How to Save Your Property from a Pandemic

The Gold Coast property market is luring plenty of property investors keen to take advantage of the growing demand to live in the lifestyle location. Figures from REA show that Gold Coast suburb Springbrook is one of the most in demand from tenants, with an average of 91 potential renters per house listing. Stapylton averages 75 and Bilinga Beach on the southern Gold Coast, just near the Queensland and New South Wales border is also becoming more appealing with an average of 57 potential renters per listing. Bilinga Beach has plenty going for it with a beachside lifestyle surrounded by a quieter neighbourhood than some of the central Gold Coast suburbs. In addition to shops, bars and restaurants it is only about five minutes from the Gold Coast Airport. Its median dwelling price has increased 61% in the past five years, while it has a median rental of $875 per week, which is up 27.3% on the same time last year.


Falling Market Stabilises

Property price drops have slowed in Southeast Queensland with new figures showing values in Brisbane only dropped by 0.1% in the December quarter. Domain’s latest analysis shows there are individual suburbs in the Southeast which are still powering ahead. The biggest increase in the 12 months to March was in Upper Caboolture where the median house price rose by 47%. Units in Coomera on the Gold Coast are next, with prices up by 46.7% during the same period, followed by units in Noosa Heads, up 44.9% and houses in Worongary, up 38%. The suburb experiencing the biggest decline is Minyama on the Sunshine Coast which is down 39.5%. Domain research and economics chief Dr Nicola Powell says the Brisbane market has experienced a rapid turnaround after previous steep falls in prices. “What has been different for south-east Queensland overall has been the pressure from interstate migration,” she says. She predicts a surge in overseas migration, will put more demand on the housing market.


Quote of the Week

We now have to get to the heart of the problem which is demand and supply rather than trying to do a patchwork of policy solutions with a whole bunch of unintended consequences which undermine the medium to long term performance of the economy.”
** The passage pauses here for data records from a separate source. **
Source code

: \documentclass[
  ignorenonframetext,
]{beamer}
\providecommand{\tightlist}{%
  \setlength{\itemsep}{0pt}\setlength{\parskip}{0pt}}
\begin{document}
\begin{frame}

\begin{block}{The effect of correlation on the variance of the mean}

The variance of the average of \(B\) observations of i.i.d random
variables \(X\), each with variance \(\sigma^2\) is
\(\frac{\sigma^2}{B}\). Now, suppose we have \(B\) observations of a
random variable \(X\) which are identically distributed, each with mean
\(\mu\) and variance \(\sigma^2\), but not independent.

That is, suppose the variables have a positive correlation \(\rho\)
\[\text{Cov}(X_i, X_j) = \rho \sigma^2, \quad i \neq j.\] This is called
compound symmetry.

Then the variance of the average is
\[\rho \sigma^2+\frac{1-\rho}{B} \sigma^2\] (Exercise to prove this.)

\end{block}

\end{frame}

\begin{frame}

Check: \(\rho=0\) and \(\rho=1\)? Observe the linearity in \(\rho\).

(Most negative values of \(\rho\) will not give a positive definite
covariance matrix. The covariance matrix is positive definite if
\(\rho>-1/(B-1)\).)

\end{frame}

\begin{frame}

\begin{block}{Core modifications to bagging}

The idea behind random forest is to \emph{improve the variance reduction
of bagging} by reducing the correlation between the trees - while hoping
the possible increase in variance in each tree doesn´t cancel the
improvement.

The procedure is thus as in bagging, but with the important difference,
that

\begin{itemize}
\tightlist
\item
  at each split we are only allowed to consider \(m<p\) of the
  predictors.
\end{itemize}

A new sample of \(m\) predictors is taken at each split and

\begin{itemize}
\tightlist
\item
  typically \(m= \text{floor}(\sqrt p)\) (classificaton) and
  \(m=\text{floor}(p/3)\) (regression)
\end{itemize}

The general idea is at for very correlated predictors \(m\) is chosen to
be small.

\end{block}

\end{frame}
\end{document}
Warren Hogan – Judo Bank, Economic Adviser


Don’t Believe Everything You Read

The results are in, and once again Australian economists have read the property market wrong. They predicted prices would drop in 2023 with a 15% to 20% decrease in prices from peak to trough – they were wrong. Prices softened by about 9% but are already on the way back up, after two months of growth in March and April. Economists based their predictions on interest rate rises putting a dampener on house prices. Instead, a nationwide rental shortage, increased migration and lack of supply kept demand high and prices stable. The Commonwealth Bank admits it was wrong: “We did not pick the turning point in this cycle as we expected prices to continue to trend lower until the third quarter of 2023.” It has revised its forecast of a 6% drop this year to a 3% increase. Westpac, which tipped an 8% drop this year, says it will be a 1% gain and ANZ which tipped an 11% drop has changed says prices will remain flat.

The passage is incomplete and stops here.